HBO and the Perils of Change
Last Monday, I fired up the HBO Max app on my Apple TV to catch the finale of Succession and groaned.
HBO Max (formerly known as HBO Go formerly known as HBO) is rebranding again and they told me that to further engage their content (for $19.99 a month) I needed to download their new app called Max. There was a heavy sigh because I don’t have the patience to do that and find these moves perilous. I had no choice so I signed into the app store (what’s my password again?), downloaded the new app, had to reauthorize its use with my TV provider, and then enter a six-digit code on another device to make it work. That’s lots of work to watch a TV show. Prayers were said and the app worked. But the process made me wish HBO were owned by Waystar Royco, with Kendall as CEO, because I know he wouldn’t make it so hard.
We can talk in another Planet Reynolds about the constant re-branding by HBO. I’d always thought that the value of HBO’s programming over the years was in those three letters H-B-and-O and am not really sure what “Max” means. But that’s for another time. What I’m reminded is that change is fraught with peril. Which is why I sighed again getting an email from them, suggesting I “find my way around the app to find everything.” I have no time to learn a new app. They’re making me work for it. And no one likes that.
Change at your radio station, and more specifically, change on your morning show is a high wire act. Some shows tell me they want to move their benchmarks around to “keep them fresh” or “let a different audience hear them”. I always push back on that. Because listeners/consumers/all humans hate change. We sometimes have ideas with layers and nuance and make the audience work for it, which they won’t. It’s easier to tune out, then to figure it out. That’s for all of us when we are faced with change in anything.

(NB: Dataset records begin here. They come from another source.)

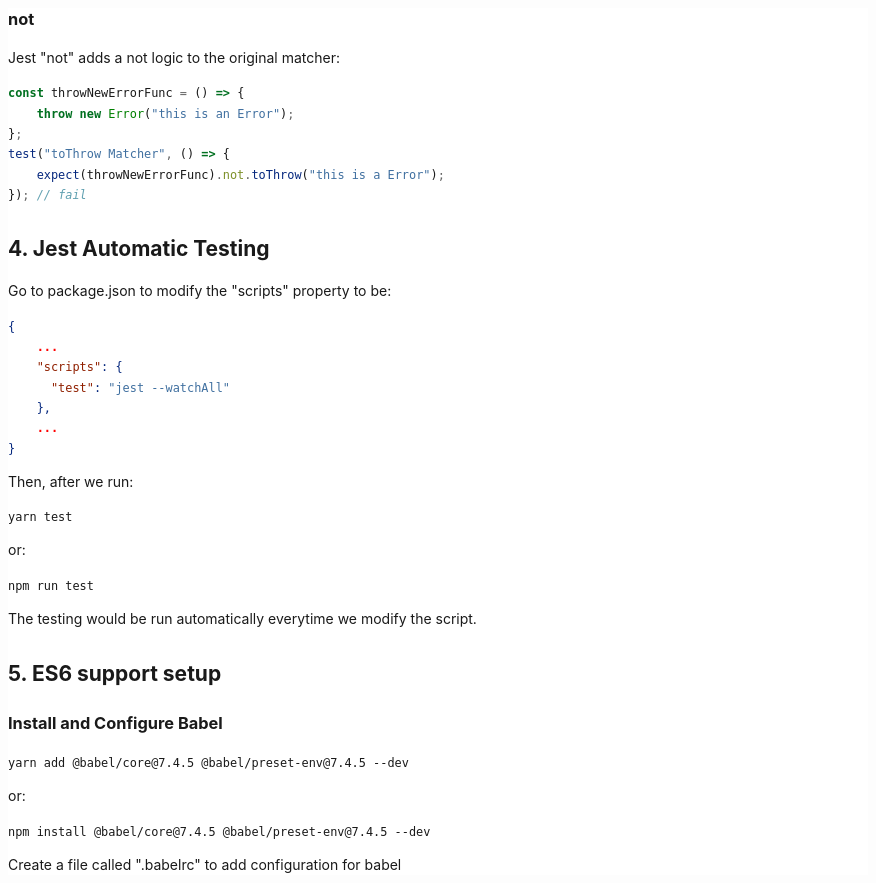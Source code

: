 ### not

Jest "not" adds a not logic to the original matcher:

```JavaScript
const throwNewErrorFunc = () => {
    throw new Error("this is an Error");
};
test("toThrow Matcher", () => {
    expect(throwNewErrorFunc).not.toThrow("this is a Error");
}); // fail
```


## 4. Jest Automatic Testing

Go to package.json to modify the "scripts" property to be:

```json
{
  	...
  	"scripts": {
      "test": "jest --watchAll"
    },
  	...
}
```

Then, after we run:

```shell
yarn test
```

or: 

```shell
npm run test
```

The testing would be run automatically everytime we modify the script.

## 5. ES6 support setup

### Install and Configure Babel

```shell
yarn add @babel/core@7.4.5 @babel/preset-env@7.4.5 --dev
```

or: 

```shell
npm install @babel/core@7.4.5 @babel/preset-env@7.4.5 --dev
```

Create a file called ".babelrc" to add configuration for babel
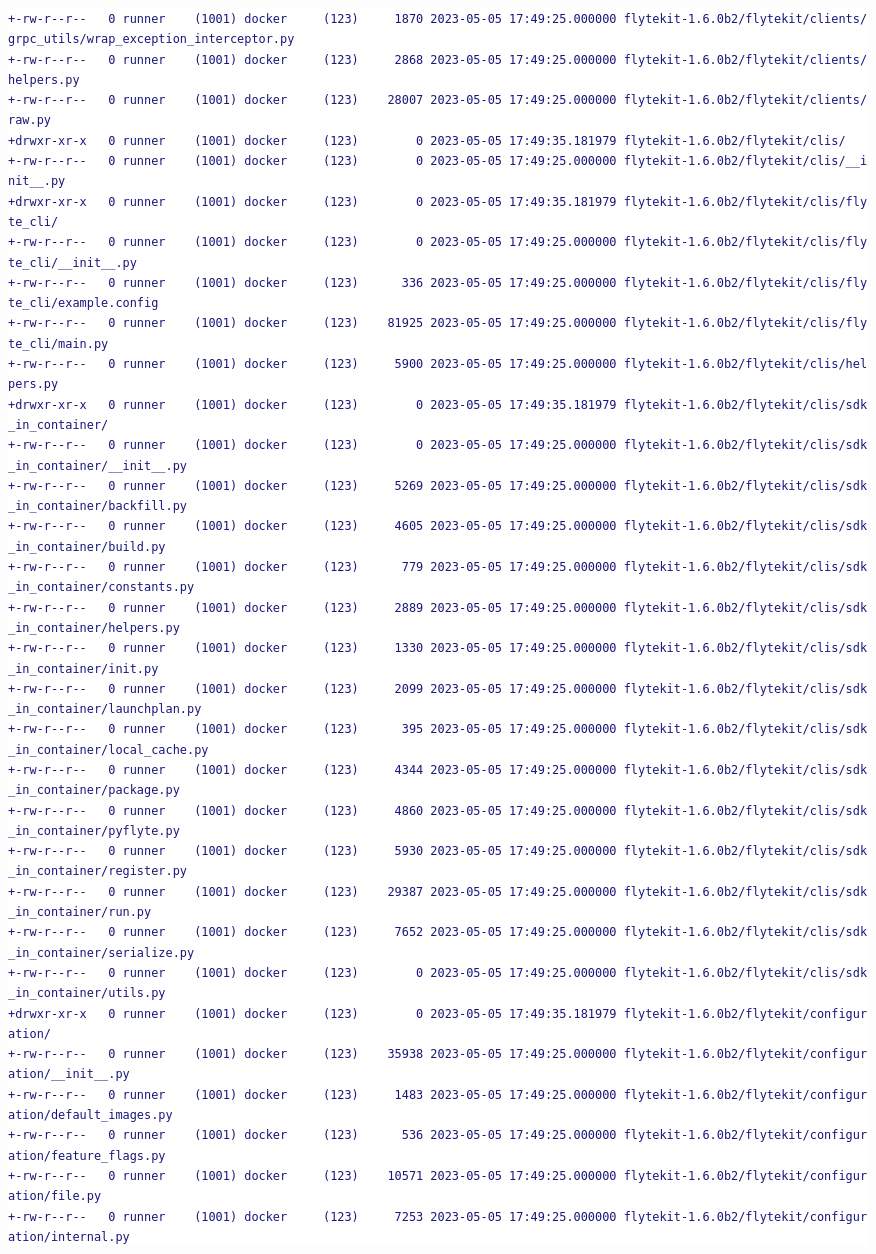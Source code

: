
 ```diff
+-rw-r--r--   0 runner    (1001) docker     (123)     1870 2023-05-05 17:49:25.000000 flytekit-1.6.0b2/flytekit/clients/grpc_utils/wrap_exception_interceptor.py
+-rw-r--r--   0 runner    (1001) docker     (123)     2868 2023-05-05 17:49:25.000000 flytekit-1.6.0b2/flytekit/clients/helpers.py
+-rw-r--r--   0 runner    (1001) docker     (123)    28007 2023-05-05 17:49:25.000000 flytekit-1.6.0b2/flytekit/clients/raw.py
+drwxr-xr-x   0 runner    (1001) docker     (123)        0 2023-05-05 17:49:35.181979 flytekit-1.6.0b2/flytekit/clis/
+-rw-r--r--   0 runner    (1001) docker     (123)        0 2023-05-05 17:49:25.000000 flytekit-1.6.0b2/flytekit/clis/__init__.py
+drwxr-xr-x   0 runner    (1001) docker     (123)        0 2023-05-05 17:49:35.181979 flytekit-1.6.0b2/flytekit/clis/flyte_cli/
+-rw-r--r--   0 runner    (1001) docker     (123)        0 2023-05-05 17:49:25.000000 flytekit-1.6.0b2/flytekit/clis/flyte_cli/__init__.py
+-rw-r--r--   0 runner    (1001) docker     (123)      336 2023-05-05 17:49:25.000000 flytekit-1.6.0b2/flytekit/clis/flyte_cli/example.config
+-rw-r--r--   0 runner    (1001) docker     (123)    81925 2023-05-05 17:49:25.000000 flytekit-1.6.0b2/flytekit/clis/flyte_cli/main.py
+-rw-r--r--   0 runner    (1001) docker     (123)     5900 2023-05-05 17:49:25.000000 flytekit-1.6.0b2/flytekit/clis/helpers.py
+drwxr-xr-x   0 runner    (1001) docker     (123)        0 2023-05-05 17:49:35.181979 flytekit-1.6.0b2/flytekit/clis/sdk_in_container/
+-rw-r--r--   0 runner    (1001) docker     (123)        0 2023-05-05 17:49:25.000000 flytekit-1.6.0b2/flytekit/clis/sdk_in_container/__init__.py
+-rw-r--r--   0 runner    (1001) docker     (123)     5269 2023-05-05 17:49:25.000000 flytekit-1.6.0b2/flytekit/clis/sdk_in_container/backfill.py
+-rw-r--r--   0 runner    (1001) docker     (123)     4605 2023-05-05 17:49:25.000000 flytekit-1.6.0b2/flytekit/clis/sdk_in_container/build.py
+-rw-r--r--   0 runner    (1001) docker     (123)      779 2023-05-05 17:49:25.000000 flytekit-1.6.0b2/flytekit/clis/sdk_in_container/constants.py
+-rw-r--r--   0 runner    (1001) docker     (123)     2889 2023-05-05 17:49:25.000000 flytekit-1.6.0b2/flytekit/clis/sdk_in_container/helpers.py
+-rw-r--r--   0 runner    (1001) docker     (123)     1330 2023-05-05 17:49:25.000000 flytekit-1.6.0b2/flytekit/clis/sdk_in_container/init.py
+-rw-r--r--   0 runner    (1001) docker     (123)     2099 2023-05-05 17:49:25.000000 flytekit-1.6.0b2/flytekit/clis/sdk_in_container/launchplan.py
+-rw-r--r--   0 runner    (1001) docker     (123)      395 2023-05-05 17:49:25.000000 flytekit-1.6.0b2/flytekit/clis/sdk_in_container/local_cache.py
+-rw-r--r--   0 runner    (1001) docker     (123)     4344 2023-05-05 17:49:25.000000 flytekit-1.6.0b2/flytekit/clis/sdk_in_container/package.py
+-rw-r--r--   0 runner    (1001) docker     (123)     4860 2023-05-05 17:49:25.000000 flytekit-1.6.0b2/flytekit/clis/sdk_in_container/pyflyte.py
+-rw-r--r--   0 runner    (1001) docker     (123)     5930 2023-05-05 17:49:25.000000 flytekit-1.6.0b2/flytekit/clis/sdk_in_container/register.py
+-rw-r--r--   0 runner    (1001) docker     (123)    29387 2023-05-05 17:49:25.000000 flytekit-1.6.0b2/flytekit/clis/sdk_in_container/run.py
+-rw-r--r--   0 runner    (1001) docker     (123)     7652 2023-05-05 17:49:25.000000 flytekit-1.6.0b2/flytekit/clis/sdk_in_container/serialize.py
+-rw-r--r--   0 runner    (1001) docker     (123)        0 2023-05-05 17:49:25.000000 flytekit-1.6.0b2/flytekit/clis/sdk_in_container/utils.py
+drwxr-xr-x   0 runner    (1001) docker     (123)        0 2023-05-05 17:49:35.181979 flytekit-1.6.0b2/flytekit/configuration/
+-rw-r--r--   0 runner    (1001) docker     (123)    35938 2023-05-05 17:49:25.000000 flytekit-1.6.0b2/flytekit/configuration/__init__.py
+-rw-r--r--   0 runner    (1001) docker     (123)     1483 2023-05-05 17:49:25.000000 flytekit-1.6.0b2/flytekit/configuration/default_images.py
+-rw-r--r--   0 runner    (1001) docker     (123)      536 2023-05-05 17:49:25.000000 flytekit-1.6.0b2/flytekit/configuration/feature_flags.py
+-rw-r--r--   0 runner    (1001) docker     (123)    10571 2023-05-05 17:49:25.000000 flytekit-1.6.0b2/flytekit/configuration/file.py
+-rw-r--r--   0 runner    (1001) docker     (123)     7253 2023-05-05 17:49:25.000000 flytekit-1.6.0b2/flytekit/configuration/internal.py
```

We crave familiarity and routine when we wake up. That good predictability and structure makes it easy to listen.
Think about it like this: when you get out of bed each morning, you do the same thing in the same order every day. I get up, I head to the bathroom, let the dogs out, then turn on the coffee, etcetera. When you leave your house, you take the same exact route to work every day, despite being able to get to the studios dozens of ways from your home. That routine wakes you up. Predictability, familiarity, and structure!

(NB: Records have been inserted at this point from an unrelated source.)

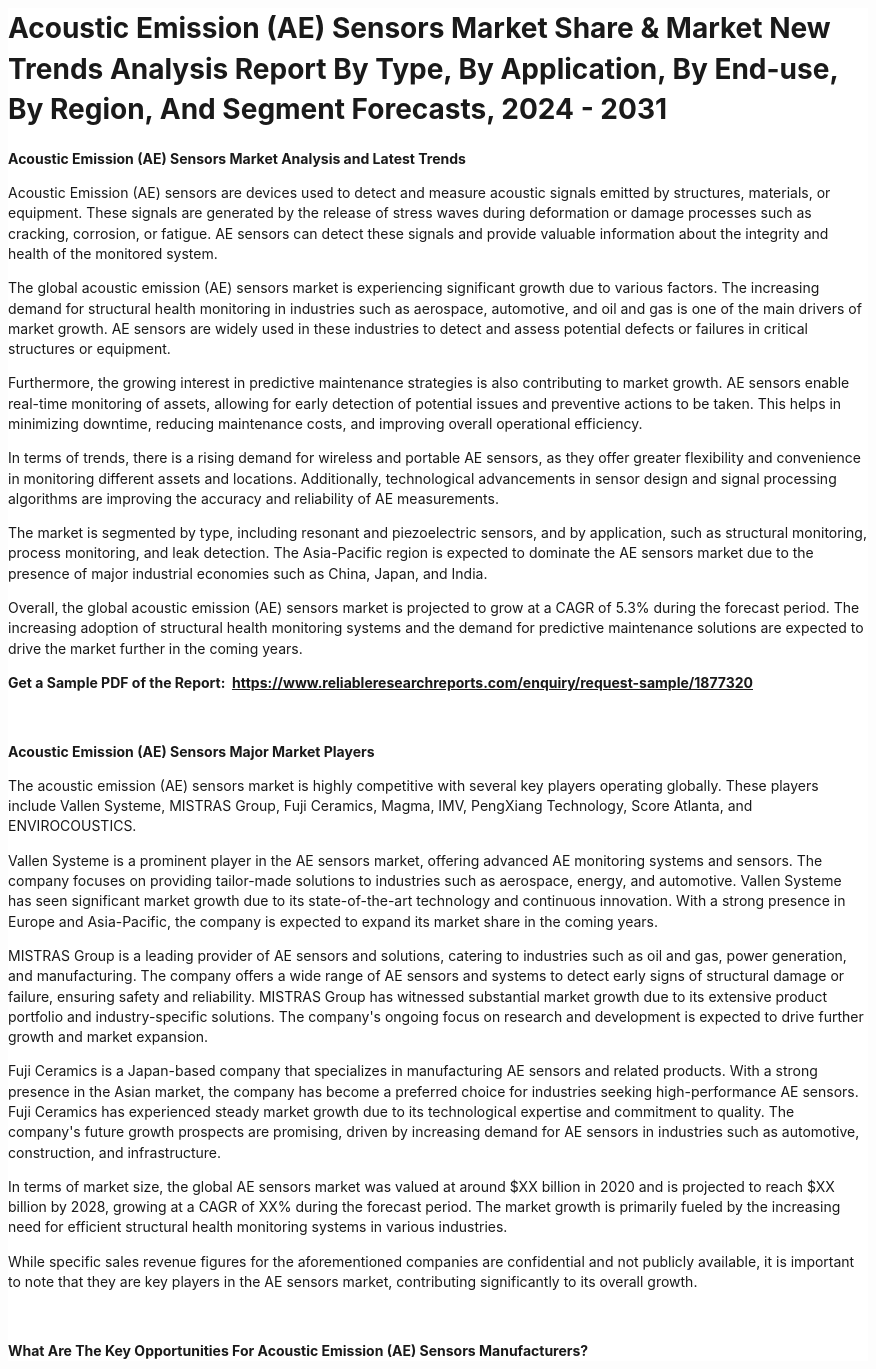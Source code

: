 <p><h1>Acoustic Emission (AE) Sensors Market Share & Market New Trends Analysis Report By Type, By Application, By End-use, By Region, And Segment Forecasts, 2024 - 2031</h1></p><p><strong>Acoustic Emission (AE) Sensors Market Analysis and Latest Trends</strong></p>
<p><p>Acoustic Emission (AE) sensors are devices used to detect and measure acoustic signals emitted by structures, materials, or equipment. These signals are generated by the release of stress waves during deformation or damage processes such as cracking, corrosion, or fatigue. AE sensors can detect these signals and provide valuable information about the integrity and health of the monitored system.</p><p>The global acoustic emission (AE) sensors market is experiencing significant growth due to various factors. The increasing demand for structural health monitoring in industries such as aerospace, automotive, and oil and gas is one of the main drivers of market growth. AE sensors are widely used in these industries to detect and assess potential defects or failures in critical structures or equipment.</p><p>Furthermore, the growing interest in predictive maintenance strategies is also contributing to market growth. AE sensors enable real-time monitoring of assets, allowing for early detection of potential issues and preventive actions to be taken. This helps in minimizing downtime, reducing maintenance costs, and improving overall operational efficiency.</p><p>In terms of trends, there is a rising demand for wireless and portable AE sensors, as they offer greater flexibility and convenience in monitoring different assets and locations. Additionally, technological advancements in sensor design and signal processing algorithms are improving the accuracy and reliability of AE measurements.</p><p>The market is segmented by type, including resonant and piezoelectric sensors, and by application, such as structural monitoring, process monitoring, and leak detection. The Asia-Pacific region is expected to dominate the AE sensors market due to the presence of major industrial economies such as China, Japan, and India.</p><p>Overall, the global acoustic emission (AE) sensors market is projected to grow at a CAGR of 5.3% during the forecast period. The increasing adoption of structural health monitoring systems and the demand for predictive maintenance solutions are expected to drive the market further in the coming years.</p></p>
<p><strong>Get a Sample PDF of the Report:&nbsp; <a href="https://www.reliableresearchreports.com/enquiry/request-sample/1877320">https://www.reliableresearchreports.com/enquiry/request-sample/1877320</a></strong></p>
<p>&nbsp;</p>
<p><strong>Acoustic Emission (AE) Sensors Major Market Players</strong></p>
<p><p>The acoustic emission (AE) sensors market is highly competitive with several key players operating globally. These players include Vallen Systeme, MISTRAS Group, Fuji Ceramics, Magma, IMV, PengXiang Technology, Score Atlanta, and ENVIROCOUSTICS.</p><p>Vallen Systeme is a prominent player in the AE sensors market, offering advanced AE monitoring systems and sensors. The company focuses on providing tailor-made solutions to industries such as aerospace, energy, and automotive. Vallen Systeme has seen significant market growth due to its state-of-the-art technology and continuous innovation. With a strong presence in Europe and Asia-Pacific, the company is expected to expand its market share in the coming years.</p><p>MISTRAS Group is a leading provider of AE sensors and solutions, catering to industries such as oil and gas, power generation, and manufacturing. The company offers a wide range of AE sensors and systems to detect early signs of structural damage or failure, ensuring safety and reliability. MISTRAS Group has witnessed substantial market growth due to its extensive product portfolio and industry-specific solutions. The company's ongoing focus on research and development is expected to drive further growth and market expansion.</p><p>Fuji Ceramics is a Japan-based company that specializes in manufacturing AE sensors and related products. With a strong presence in the Asian market, the company has become a preferred choice for industries seeking high-performance AE sensors. Fuji Ceramics has experienced steady market growth due to its technological expertise and commitment to quality. The company's future growth prospects are promising, driven by increasing demand for AE sensors in industries such as automotive, construction, and infrastructure.</p><p>In terms of market size, the global AE sensors market was valued at around $XX billion in 2020 and is projected to reach $XX billion by 2028, growing at a CAGR of XX% during the forecast period. The market growth is primarily fueled by the increasing need for efficient structural health monitoring systems in various industries.</p><p>While specific sales revenue figures for the aforementioned companies are confidential and not publicly available, it is important to note that they are key players in the AE sensors market, contributing significantly to its overall growth.</p></p>
<p>&nbsp;</p>
<p><strong>What Are The Key Opportunities For Acoustic Emission (AE) Sensors Manufacturers?</strong></p>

I am looking at new cars. The biggest downside in my decision? I’ll need to learn where all the buttons are to do everything again. It’ll be frustrating and is a vote to not do it because it’s taxiing and unnerving. Change rattles us. Which is why we keep gravitating back to what we know, even if it ain’t the best. I know where to find my content on the (now defunct) HBO Max app. I don’t on their new one. Why did they make that change and why is it on me to learn it?

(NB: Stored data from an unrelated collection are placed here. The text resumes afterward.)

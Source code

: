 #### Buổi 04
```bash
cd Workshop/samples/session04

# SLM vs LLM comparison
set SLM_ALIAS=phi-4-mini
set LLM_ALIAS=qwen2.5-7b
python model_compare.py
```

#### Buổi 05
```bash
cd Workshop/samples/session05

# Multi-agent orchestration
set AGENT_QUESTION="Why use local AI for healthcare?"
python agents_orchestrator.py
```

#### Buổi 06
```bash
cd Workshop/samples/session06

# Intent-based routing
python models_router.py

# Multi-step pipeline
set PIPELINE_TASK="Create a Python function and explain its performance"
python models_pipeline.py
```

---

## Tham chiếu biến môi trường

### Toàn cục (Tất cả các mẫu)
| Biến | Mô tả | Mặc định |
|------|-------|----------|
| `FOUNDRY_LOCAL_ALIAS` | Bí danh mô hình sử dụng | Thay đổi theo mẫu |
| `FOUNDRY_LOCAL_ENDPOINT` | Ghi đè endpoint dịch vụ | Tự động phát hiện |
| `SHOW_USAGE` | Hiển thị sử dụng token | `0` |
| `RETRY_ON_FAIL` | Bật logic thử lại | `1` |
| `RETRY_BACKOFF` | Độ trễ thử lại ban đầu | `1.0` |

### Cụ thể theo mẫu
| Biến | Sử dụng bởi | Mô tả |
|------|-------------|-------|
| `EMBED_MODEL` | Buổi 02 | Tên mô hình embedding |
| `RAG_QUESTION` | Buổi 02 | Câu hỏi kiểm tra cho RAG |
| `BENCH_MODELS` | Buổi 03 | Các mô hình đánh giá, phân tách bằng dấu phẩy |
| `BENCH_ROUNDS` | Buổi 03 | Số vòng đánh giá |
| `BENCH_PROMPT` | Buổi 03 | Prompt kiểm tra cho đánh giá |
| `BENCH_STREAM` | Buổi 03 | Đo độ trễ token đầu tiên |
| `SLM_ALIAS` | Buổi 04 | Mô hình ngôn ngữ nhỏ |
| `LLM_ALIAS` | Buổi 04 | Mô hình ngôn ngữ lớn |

Benchmarks and known, familiar talent bring that to your listeners. If done well, that’s another familiar item in the routine of your fans. That structure plays in your favor. Same for content – I have launched many shows over the years and my advice is always the same. The audience pushes back at change so our ratings might go down. So, play familiar music, choose the most familiar topics, and tell stories to introduce yourself to the audience so that that familiarity transfers to you. For tenured shows, follow the same path and play inside that known topic which brings good unpredictability to the dynamic.
HBO Max, or whatever they’re calling themselves now, and their new app, makes it harder on those of us to find their content. Thanks for the email, Max, suggesting I spend time learning your new app. While that won’t happen, I guarantee when I fire it up next, looking for a show or movie I want to watch, there’ll be lots of profanity in the house, and the dogs will run and hide, as I endlessly scroll looking for it, because HBO changed things.
We know what we like and always seek what’s familiar. Be careful before you thrust change into listeners’ lives. Unless you’re patient, it could work against you and create an opportunity for a competitor to seize your spot.
Play to becoming familiar. Known, trusted brands tend to own the category and be epic.